Probing the statistical properties of enriched co-occurrence networks
Amancio, Diego R., Machicao, Jeaneth, Quispe, Laura V. C.
Recent studies have explored the addition of virtual edges to word co-occurrence networks using word embeddings to enhance graph representations, particularly for short texts. While these enriched networks have demonstrated some success, the impact of incorporating semantic edges into traditional co-occurrence networks remains uncertain. In this study, we investigate two key statistical properties of text-based network models.

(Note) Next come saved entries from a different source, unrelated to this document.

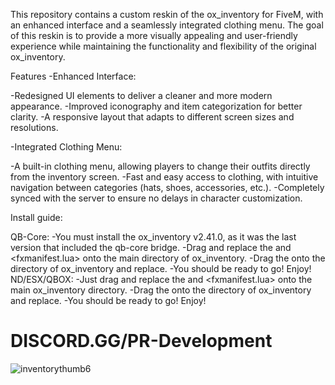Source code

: This repository contains a custom reskin of the ox_inventory for FiveM, with an enhanced interface and a seamlessly integrated clothing menu. The goal of this reskin is to provide a more visually appealing and user-friendly experience while maintaining the functionality and flexibility of the original ox_inventory.

Features
-Enhanced Interface:

   -Redesigned UI elements to deliver a cleaner and more modern appearance.
   -Improved iconography and item categorization for better clarity.
   -A responsive layout that adapts to different screen sizes and resolutions.

-Integrated Clothing Menu:

   -A built-in clothing menu, allowing players to change their outfits directly from the inventory screen.
   -Fast and easy access to clothing, with intuitive navigation between categories (hats, shoes, accessories, etc.).
   -Completely synced with the server to ensure no delays in character customization.

Install guide:

   QB-Core: 
      -You must install the ox_inventory v2.41.0, as it was the last version that included the qb-core bridge.
      -Drag and replace the <modules> and <fxmanifest.lua> onto the main directory of ox_inventory. 
      -Drag the <build> onto the <web> directory of ox_inventory and replace.
      -You should be ready to go! Enjoy!
   ND/ESX/QBOX:
      -Just drag and replace the <modules> and <fxmanifest.lua> onto the main ox_inventory directory.
      -Drag the <build> onto the <web> directory of ox_inventory and replace.
      -You should be ready to go! Enjoy!

# DISCORD.GG/PR-Development

![inventorythumb6](https://github.com/user-attachments/assets/eb1c5b78-d6a4-472e-aba6-e5d5f4ac7af5)
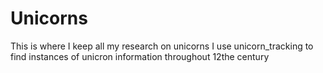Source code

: # Unicorns
This is where I keep all my research on unicorns
I use unicorn_tracking to find instances of unicron information throughout 12the century
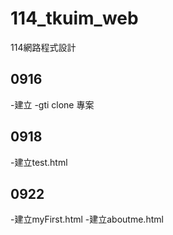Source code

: # 114_tkuim_web
114網路程式設計

## 0916
-建立
-gti clone 專案

## 0918
-建立test.html

## 0922
-建立myFirst.html
-建立aboutme.html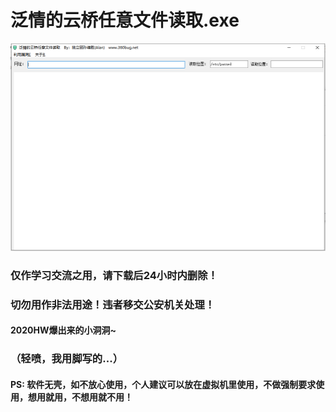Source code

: # 泛情的云桥任意文件读取.exe

![](./img/1.png)

### 仅作学习交流之用，请下载后24小时内删除！

### 切勿用作非法用途！违者移交公安机关处理！

#### 2020HW爆出来的小洞洞~

### （轻喷，我用脚写的...）

#### PS: 软件无壳，如不放心使用，个人建议可以放在虚拟机里使用，不做强制要求使用，想用就用，不想用就不用！ 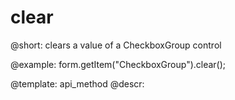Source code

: clear
=============

@short: clears a value of a CheckboxGroup control





@example:
form.getItem("CheckboxGroup").clear();


@template: api_method
@descr:


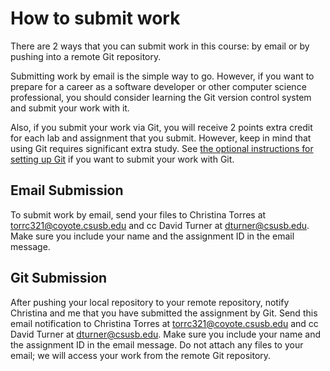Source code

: # How to submit work

There are 2 ways that you can submit work in this course:
by email or by pushing into a remote Git repository.

Submitting work by email is the simple way to go.
However, if you want to prepare for a career as a software developer
or other computer science professional,
you should consider learning the Git version control system and
submit your work with it.

Also, if you submit your work via Git, you will receive 2 points
extra credit for each lab and assignment that you submit.
However, keep in mind that using Git requires significant extra study.
See [the optional instructions for setting up Git](https://github.com/csusbdt/201-2013-fall/blob/master/GIT.md)
if you want to submit your work with Git.

## Email Submission

To submit work by email, send your files to
Christina Torres at torrc321@coyote.csusb.edu
and cc David Turner at dturner@csusb.edu.
Make sure you include your name and the assignment ID in the email message.

## Git Submission

After pushing your local repository to your remote repository,
notify Christina and me that you have submitted the assignment by Git.
Send this email notification to
Christina Torres at torrc321@coyote.csusb.edu
and cc David Turner at dturner@csusb.edu.
Make sure you include your name and the assignment ID in the email message.
Do not attach any files to your email;
we will access your work from the remote Git repository.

First, we assess whether network metrics can effectively distinguish between meaningless and meaningful texts. Second, we analyze whether these metrics are more sensitive to syntactic or semantic aspects of the text. Our results show that incorporating virtual edges can have both positive and negative effects, depending on the specific network metric. For instance, the informativeness of the average shortest path and closeness centrality improves in short texts, while the clustering coefficient's informativeness decreases as more virtual edges are added. Additionally, we found that including stopwords affects the statistical properties of enriched networks. Our results can serve as a guideline for determining which network metrics are most appropriate for specific applications, depending on the typical text size and the nature of the problem.